Questo ci porta al secondo linguaggio del Natale, che è quello dei profughi, dei perseguitati da questo o quel potere. La vita di Gesù è da subito in pericolo per motivi non molto diversi da quelli che rendono più che precaria la vita degli abitanti di Aleppo. Questo è un linguaggio che sappiano ascoltare solo se si tratta di noi, dei nostri figli, della nostra insicurezza, che paradossalmente addebitiamo proprio a chi cerca rifugio in Europa scappando da persecuzioni e violenze.

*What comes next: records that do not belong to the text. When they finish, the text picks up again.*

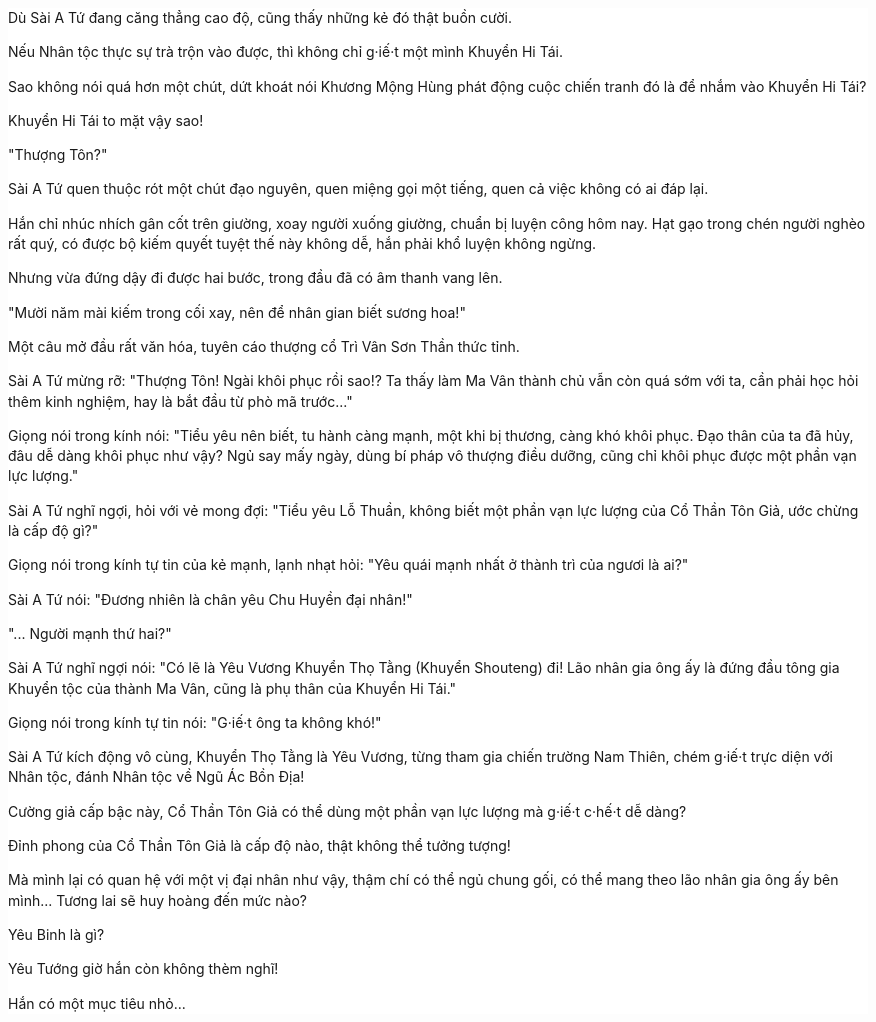 Dù Sài A Tứ đang căng thẳng cao độ, cũng thấy những kẻ đó thật buồn cười.

Nếu Nhân tộc thực sự trà trộn vào được, thì không chỉ g·iế·t một mình Khuyển Hi Tái.

Sao không nói quá hơn một chút, dứt khoát nói Khương Mộng Hùng phát động cuộc chiến tranh đó là để nhắm vào Khuyển Hi Tái?

Khuyển Hi Tái to mặt vậy sao!

"Thượng Tôn?"

Sài A Tứ quen thuộc rót một chút đạo nguyên, quen miệng gọi một tiếng, quen cả việc không có ai đáp lại.

Hắn chỉ nhúc nhích gân cốt trên giường, xoay người xuống giường, chuẩn bị luyện công hôm nay. Hạt gạo trong chén người nghèo rất quý, có được bộ kiếm quyết tuyệt thế này không dễ, hắn phải khổ luyện không ngừng.

Nhưng vừa đứng dậy đi được hai bước, trong đầu đã có âm thanh vang lên.

"Mười năm mài kiếm trong cối xay, nên để nhân gian biết sương hoa!"

Một câu mở đầu rất văn hóa, tuyên cáo thượng cổ Trì Vân Sơn Thần thức tỉnh.

Sài A Tứ mừng rỡ: "Thượng Tôn! Ngài khôi phục rồi sao!? Ta thấy làm Ma Vân thành chủ vẫn còn quá sớm với ta, cần phải học hỏi thêm kinh nghiệm, hay là bắt đầu từ phò mã trước..."

Giọng nói trong kính nói: "Tiểu yêu nên biết, tu hành càng mạnh, một khi bị thương, càng khó khôi phục. Đạo thân của ta đã hủy, đâu dễ dàng khôi phục như vậy? Ngủ say mấy ngày, dùng bí pháp vô thượng điều dưỡng, cũng chỉ khôi phục được một phần vạn lực lượng."

Sài A Tứ nghĩ ngợi, hỏi với vẻ mong đợi: "Tiểu yêu Lỗ Thuần, không biết một phần vạn lực lượng của Cổ Thần Tôn Giả, ước chừng là cấp độ gì?"

Giọng nói trong kính tự tin của kẻ mạnh, lạnh nhạt hỏi: "Yêu quái mạnh nhất ở thành trì của ngươi là ai?"

Sài A Tứ nói: "Đương nhiên là chân yêu Chu Huyền đại nhân!"

"... Người mạnh thứ hai?"

Sài A Tứ nghĩ ngợi nói: "Có lẽ là Yêu Vương Khuyển Thọ Tằng (Khuyển Shouteng) đi! Lão nhân gia ông ấy là đứng đầu tông gia Khuyển tộc của thành Ma Vân, cũng là phụ thân của Khuyển Hi Tái."

Giọng nói trong kính tự tin nói: "G·iế·t ông ta không khó!"

Sài A Tứ kích động vô cùng, Khuyển Thọ Tằng là Yêu Vương, từng tham gia chiến trường Nam Thiên, chém g·iế·t trực diện với Nhân tộc, đánh Nhân tộc về Ngũ Ác Bồn Địa!

Cường giả cấp bậc này, Cổ Thần Tôn Giả có thể dùng một phần vạn lực lượng mà g·iế·t c·hế·t dễ dàng?

Đỉnh phong của Cổ Thần Tôn Giả là cấp độ nào, thật không thể tưởng tượng!

Mà mình lại có quan hệ với một vị đại nhân như vậy, thậm chí có thể ngủ chung gối, có thể mang theo lão nhân gia ông ấy bên mình... Tương lai sẽ huy hoàng đến mức nào?

Yêu Binh là gì?

Yêu Tướng giờ hắn còn không thèm nghĩ!

Hắn có một mục tiêu nhỏ...

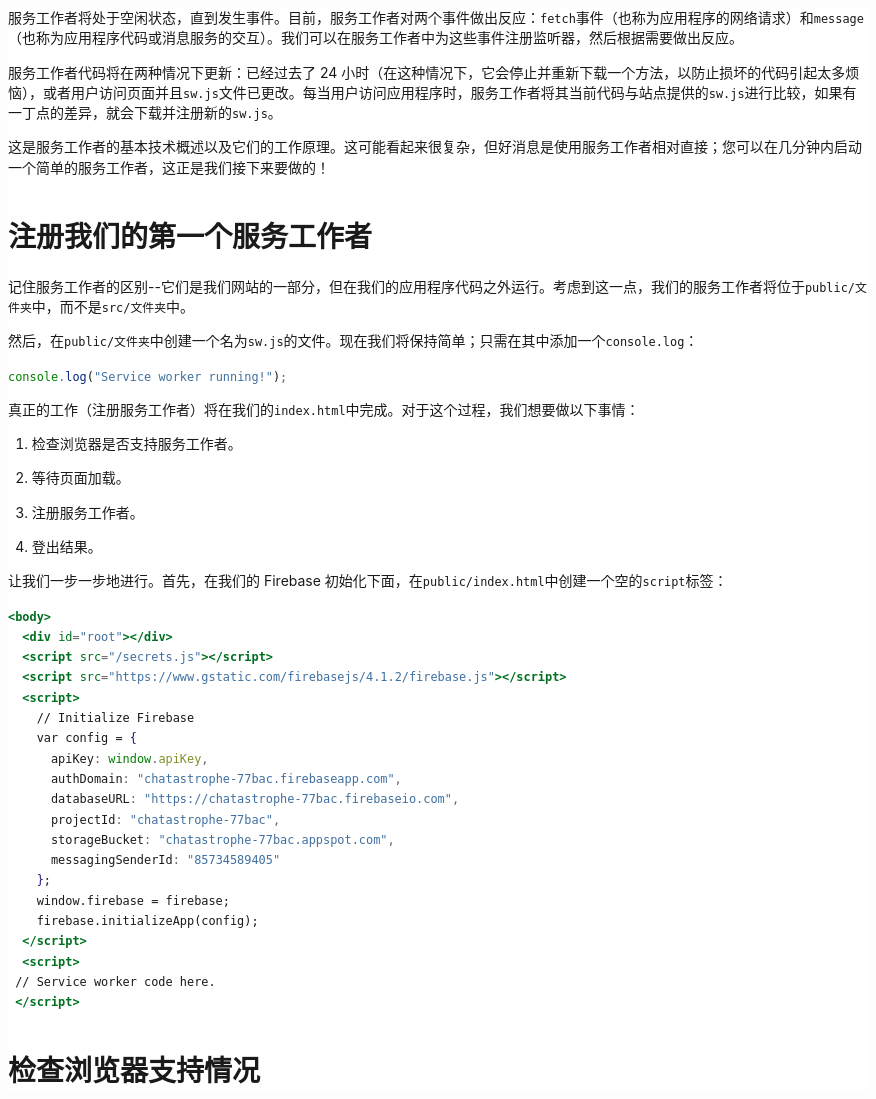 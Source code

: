 服务工作者将处于空闲状态，直到发生事件。目前，服务工作者对两个事件做出反应：`fetch`事件（也称为应用程序的网络请求）和`message`（也称为应用程序代码或消息服务的交互）。我们可以在服务工作者中为这些事件注册监听器，然后根据需要做出反应。

服务工作者代码将在两种情况下更新：已经过去了 24 小时（在这种情况下，它会停止并重新下载一个方法，以防止损坏的代码引起太多烦恼），或者用户访问页面并且`sw.js`文件已更改。每当用户访问应用程序时，服务工作者将其当前代码与站点提供的`sw.js`进行比较，如果有一丁点的差异，就会下载并注册新的`sw.js`。

这是服务工作者的基本技术概述以及它们的工作原理。这可能看起来很复杂，但好消息是使用服务工作者相对直接；您可以在几分钟内启动一个简单的服务工作者，这正是我们接下来要做的！

# 注册我们的第一个服务工作者

记住服务工作者的区别--它们是我们网站的一部分，但在我们的应用程序代码之外运行。考虑到这一点，我们的服务工作者将位于`public/文件夹`中，而不是`src/文件夹`中。

然后，在`public/文件夹`中创建一个名为`sw.js`的文件。现在我们将保持简单；只需在其中添加一个`console.log`：

```jsx
console.log("Service worker running!");
```

真正的工作（注册服务工作者）将在我们的`index.html`中完成。对于这个过程，我们想要做以下事情：

1.  检查浏览器是否支持服务工作者。

1.  等待页面加载。

1.  注册服务工作者。

1.  登出结果。

让我们一步一步地进行。首先，在我们的 Firebase 初始化下面，在`public/index.html`中创建一个空的`script`标签：

```jsx
<body>
  <div id="root"></div>
  <script src="/secrets.js"></script>
  <script src="https://www.gstatic.com/firebasejs/4.1.2/firebase.js"></script>
  <script>
    // Initialize Firebase
    var config = {
      apiKey: window.apiKey,
      authDomain: "chatastrophe-77bac.firebaseapp.com",
      databaseURL: "https://chatastrophe-77bac.firebaseio.com",
      projectId: "chatastrophe-77bac",
      storageBucket: "chatastrophe-77bac.appspot.com",
      messagingSenderId: "85734589405"
    }; 
    window.firebase = firebase;
    firebase.initializeApp(config);
  </script>
  <script>
 // Service worker code here.
 </script>
```

# 检查浏览器支持情况
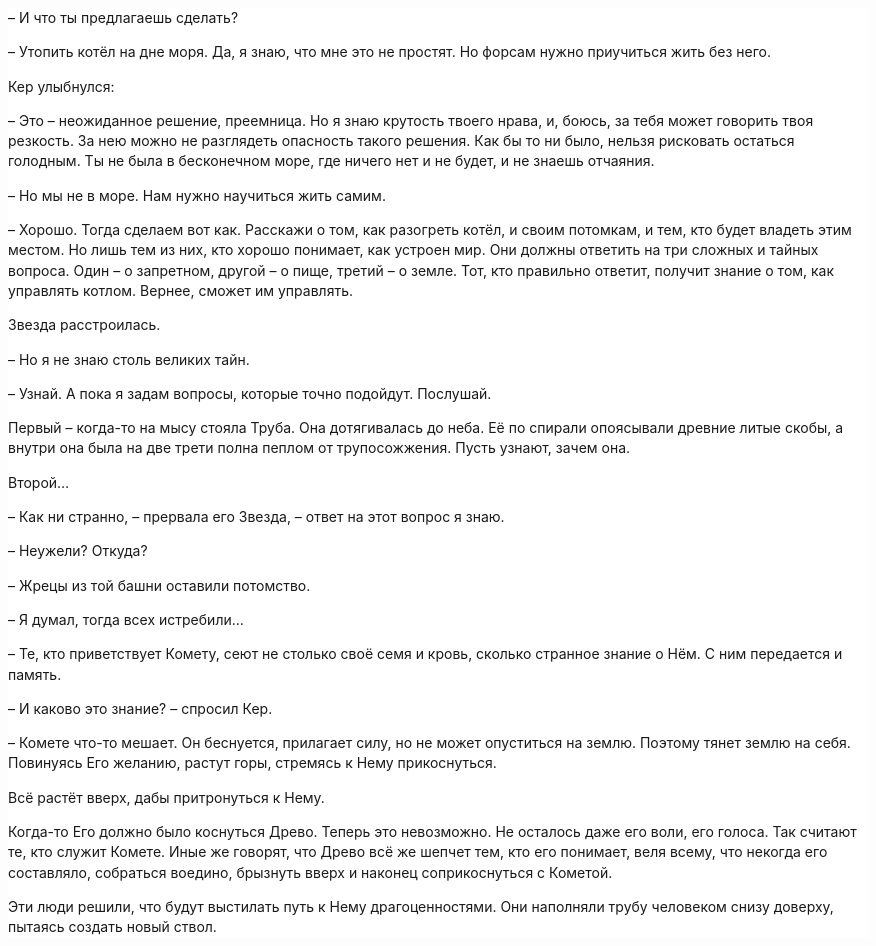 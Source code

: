 – И что ты предлагаешь сделать?

– Утопить котёл на дне моря. Да, я знаю, что мне это не простят. Но
форсам нужно приучиться жить без него.

Кер улыбнулся:

– Это – неожиданное решение, преемница. Но я знаю крутость твоего нрава,
и, боюсь, за тебя может говорить твоя резкость. За нею можно не
разглядеть опасность такого решения. Как бы то ни было, нельзя рисковать
остаться голодным. Ты не была в бесконечном море, где ничего нет и не
будет, и не знаешь отчаяния.

– Но мы не в море. Нам нужно научиться жить самим.

– Хорошо. Тогда сделаем вот как. Расскажи о том, как разогреть котёл, и
своим потомкам, и тем, кто будет владеть этим местом. Но лишь тем из
них, кто хорошо понимает, как устроен мир. Они должны ответить на три
сложных и тайных вопроса. Один – о запретном, другой – о пище, третий –
о земле. Тот, кто правильно ответит, получит знание о том, как управлять
котлом. Вернее, сможет им управлять.

Звезда расстроилась.

– Но я не знаю столь великих тайн.

– Узнай. А пока я задам вопросы, которые точно подойдут. Послушай.

Первый – когда-то на мысу стояла Труба. Она дотягивалась до неба. Её по
спирали опоясывали древние литые скобы, а внутри она была на две трети
полна пеплом от трупосожжения. Пусть узнают, зачем она.

Второй…

– Как ни странно, – прервала его Звезда, – ответ на этот вопрос я знаю.

– Неужели? Откуда?

– Жрецы из той башни оставили потомство.

– Я думал, тогда всех истребили…

– Те, кто приветствует Комету, сеют не столько своё семя и кровь,
сколько странное знание о Нём. С ним передается и память.

– И каково это знание? – спросил Кер.

– Комете что-то мешает. Он беснуется, прилагает силу, но не может
опуститься на землю. Поэтому тянет землю на себя. Повинуясь Его желанию,
растут горы, стремясь к Нему прикоснуться.

Всё растёт вверх, дабы притронуться к Нему.

Когда-то Его должно было коснуться Древо. Теперь это невозможно. Не
осталось даже его воли, его голоса. Так считают те, кто служит Комете.
Иные же говорят, что Древо всё же шепчет тем, кто его понимает, веля
всему, что некогда его составляло, собраться воедино, брызнуть вверх и
наконец соприкоснуться с Кометой.

Эти люди решили, что будут выстилать путь к Нему драгоценностями. Они
наполняли трубу человеком снизу доверху, пытаясь создать новый ствол.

Infine, l’ultimo linguaggio del Natale è quello della fede che crede in un Dio che rende possibili le cose impossibili. Il Natale è il racconto di due nascite impossibili, da una donna sterile, Elisabetta, e da una vergine, Maria. Dio fa nascere il futuro in situazioni che apparentemente non hanno più nulla da dare e in quelle che ancora non sono in grado di produrre frutti. Un cammino si apre nel mezzo delle impossibilità umane. Anche questo linguaggio è assente nelle nostre società, dove tutti hanno una protesta da urlare ma nessuno un cammino da proporre.
Allora, mentre la stagione avanza verso il 25 dicembre e ad Aleppo la gente continua a morire, a perdere speranza e dignità, e nelle nostre strade continua a sollevarsi una protesta sterile nella sua rabbia e acerba nella sua capacità propositiva, lasciamoci interrogare da questi tre linguaggi del Natale, come uomini e donne di fede e cittadine e cittadini che credono ancora nel domani.